What kind of backward compatibility issues were you afraid of? Are you now convinced that there are no backward compatibility issues? What changed your mind?

[saadte]

Hi @rehanxt5,

Previously, I had asked how you determine, as you have commented in your code:

Define output file path using parameters that affect the content.

and had asked for some understanding on:

Have you considered the possibility of a file collision if the parameters you skip for naming the file change the content? That might result in files with different content pointing to the exact same file, causing silent downstream problems.

This can prove to be critical if not addressed. Can you please have a look and help me understand how exactly do you determine the relevant parameters and prevent collisions?

[rehanxt5]

@saadte @jonbrenas

@saadte You're right to flag this. I had assumed output_dir to be intended differentiator however i don't see any explicit documentation about whether output_dir is the intended differentiator. This pattern exists in the pre-existing biallelic_snps_to_plink() method too.

My recommendation would be:
as sample_sets , sample_query would be very long and complex strings , we can use these two to generate hash and truncate to use first 8chars, and add it to our filename , this can be applied to both biallelic_snps_to_plink() , and biallelic_snps_ld_pruned_to_plink , and this will ensure no file collision risk, there is already _hash_params function which can be used to do this.

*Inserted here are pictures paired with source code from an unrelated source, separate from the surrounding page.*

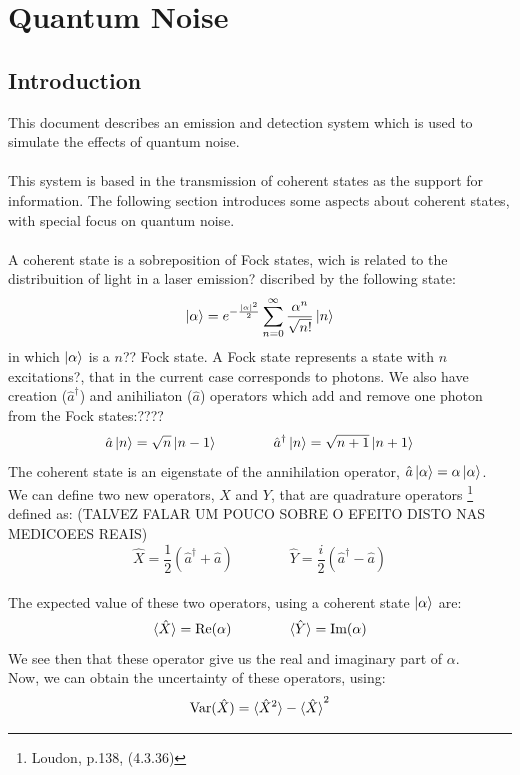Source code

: \clearpage
\section{Quantum Noise}

\subsection*{Introduction}\label{sec:intro}


This document describes an emission and detection system which is used to simulate the effects of quantum noise.
\\
\\
This system is based in the transmission of coherent states as the support for information. The following section introduces some aspects about coherent states, with special focus on quantum noise.\\
\\
A coherent state is a sobreposition of Fock states, wich is related to the distribuition of light in a laser emission? discribed by the following state:\\
$$
\ket{\alpha} = e^{-\frac{|\alpha|^2}{2}} \sum_{n=0}^\infty \frac{\alpha^n}{\sqrt{n!}} \ket{n}
$$
in which $\ket{\alpha}$ is a $n$?? Fock state. A Fock state represents a state with $n$ excitations?, that in the current case corresponds to photons. We also have creation ($\hat{a}^\dagger$) and anihiliaton ($\hat{a}$) operators which add and remove one photon from the Fock states:????$$
\hat{a} \ket{n} = \sqrt{n} \ket{n-1} \qquad \qquad \hat{a}^\dagger \ket{n} = \sqrt{n+1} \ket{n+1}
$$
The coherent state is an eigenstate of the annihilation operator, $\hat{a}\ket{\alpha} = \alpha \ket{\alpha}$.\\
We can define two new operators,  $X$ and $Y$, that are quadrature operators
\footnote{Loudon, p.138, (4.3.36)}
defined as: (TALVEZ FALAR UM POUCO SOBRE O EFEITO DISTO NAS MEDICOEES REAIS)
$$
\hat{X} = \frac{1}{2} \left( \hat{a}^\dagger + \hat{a} \right) \qquad \qquad
\hat{Y} = \frac{i}{2} \left( \hat{a}^\dagger - \hat{a} \right)
$$
\\
The expected value of these two operators, using a coherent state $\ket{\alpha}$ are:
$$
\braket{\hat{X}} = \textrm{Re}(\alpha) \qquad \qquad
\braket{\hat{Y}} = \textrm{Im}(\alpha)
$$
We see then that these operator give us the real and imaginary part of $\alpha$.\\
Now, we can obtain the uncertainty of these operators, using:
$$
\textrm{Var}(\hat{X}) = \braket{\hat{X}^2} - \braket{\hat{X}}^2
$$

I will implement this into biallelic_snps_ld_pruned_plink() within this PR. However, fixing biallelic_snps_to_plink() in this PR would be scope creep. I will open a new issue and fix it there for biallelic_snps_to_plink().

@jonbrenas i was afraid to not break any filtering in the legacy function , by removing loc_var , as at that time i was not so clear about it .
What changed my mind was tracing the data pipeline properly. biallelic_snp_calls() already applies min_minor_ac=2 by default, which guarantees every site reaching _write_plink() has atleast 2 minor allele observations across the sample subset - so it is by definition varying.
The tests confirm this empirically: all 10 tests pass identically with loc_var removed

[rehanxt5]

I will implement this into biallelic_snps_ld_pruned_plink() within this PR. However, fixing biallelic_snps_to_plink() in this PR would be scope creep. I will open a new issue and fix it there for biallelic_snps_to_plink().

hey @jonbrenas @saadte i have adressed the File collision issue in the biallelic_snps_ld_pruned_to_plink in this PR , i have used the _hash_params utility to generate a hash using sample_sets , sample_query , sample_query_options etc , and add first 8 characters of these to postfix ,

In #1114 i have did the same for biallelic_snps_to_plink

[jonbrenas]

Thanks, @rehanxt5. I have 2 main comments:

• Why does it matter for the function writing the plink file whether the biallelic SNPs are LD-pruned or not? Will we need a different function every time we apply a different filter to our SNP data?
• It seems to me that the simplest way to allow the user to avoid collision is to let them choose the name of the output file they want to generate. The main issue I see with the collision risk is that the user might not be aware that they are not computing a new analysis when "overwrite == False" as it silently uses the pre-existing file. Your solution avoids the risk of collision, but it doesn't increase the chances of the user knowing which of two similarly named files, generated with different sample sets but every other parameter being the same for example, contains the one they are looking for for a given analysis. Do you think it is an issue?